Can AI identify a person’s dominant personality traits from a 30-second writing sample with accuracy rivaling trained psychologists ?

What do you think?

Can a brief, unstructured writing sample reveal someone’s core personality traits as reliably as a trained psychologist? Research suggests modern language models can infer broad traits like the Big Five from just 30 seconds of text—sometimes with accuracy that meets or beats human experts—raising intriguing questions about how much personality hides in our words.

Background

Large language models analyze language patterns to infer Myers-Briggs or Big Five traits. Studies show strong correlation with self-reported traits and observer ratings. Accuracy improves when text length increases.
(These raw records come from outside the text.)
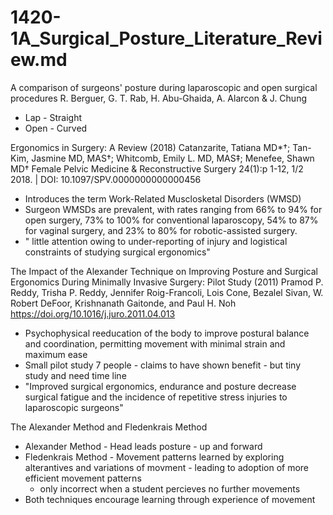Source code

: # 1420-1A_Surgical_Posture_Literature_Review.md


A comparison of surgeons' posture during laparoscopic and open surgical procedures
R. Berguer, G. T. Rab, H. Abu-Ghaida, A. Alarcon & J. Chung 
- Lap - Straight
- Open - Curved

Ergonomics in Surgery: A Review (2018)
Catanzarite, Tatiana MD*†; Tan-Kim, Jasmine MD, MAS†; Whitcomb, Emily L. MD, MAS‡; Menefee, Shawn MD†
Female Pelvic Medicine & Reconstructive Surgery 24(1):p 1-12, 1/2 2018. | DOI: 10.1097/SPV.0000000000000456
- Introduces the term Work-Related Musclosketal Disorders  (WMSD)
- Surgeon WMSDs are prevalent, with rates ranging from 66% to 94% for open surgery, 73% to 100% for conventional laparoscopy, 54% to 87% for vaginal surgery, and 23% to 80% for robotic-assisted surgery.
- " little attention owing to under-reporting of injury and logistical constraints of studying surgical ergonomics"


The Impact of the Alexander Technique on Improving Posture and Surgical Ergonomics During Minimally Invasive Surgery: Pilot Study (2011)
Pramod P. Reddy, Trisha P. Reddy, Jennifer Roig-Francoli, Lois Cone, Bezalel Sivan, W. Robert DeFoor, Krishnanath Gaitonde, and Paul H. Noh
https://doi.org/10.1016/j.juro.2011.04.013
- Psychophysical reeducation of the body to improve postural balance and coordination, permitting movement with minimal strain and maximum ease
- Small pilot study 7 people - claims to have shown benefit - but tiny study and need time line
- "Improved surgical ergonomics, endurance and posture decrease surgical fatigue and the incidence of repetitive stress injuries to laparoscopic surgeons"


The Alexander Method and Fledenkrais Method 
- Alexander Method - Head leads posture - up and forward
- Fledenkrais Method - Movement patterns learned by exploring alterantives and variations of movment - leading to adoption of more efficient movement patterns
  - only incorrect when a student percieves no further movements 
- Both techniques encourage learning through experience of movement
--- Current AI systems can infer broad personality traits such as the Big Five from brief text samples, and in some studies they match or exceed the accuracy of human experts when predicting traits like neuroticism, conscientiousness, or extraversion on samples as short as a few sentences. Techniques typically combine large language models fine-tuned on personality-annotated corpora with psycholinguistic features like LIWC categories, achieving around 0.3–0.4 correlation with ground-truth scales—comparable to inter-rater reliability between trained psychologists. However, these models rely on self-report questionnaires for training labels, which may not capture unconscious or context-sensitive traits, and performance drops when the writing sample contains atypical vocabulary, sarcasm, or cultural references not well represented in the training data. Ethical and privacy concerns also limit real-world deployment without explicit consent and robust safeguards.

— Enriched May 12, 2026 · Source: Matz et al., “Deep learning reveals predictive models of human language for personality assessment,” PNAS Nexus, 2023

Status last checked on June 26, 2026.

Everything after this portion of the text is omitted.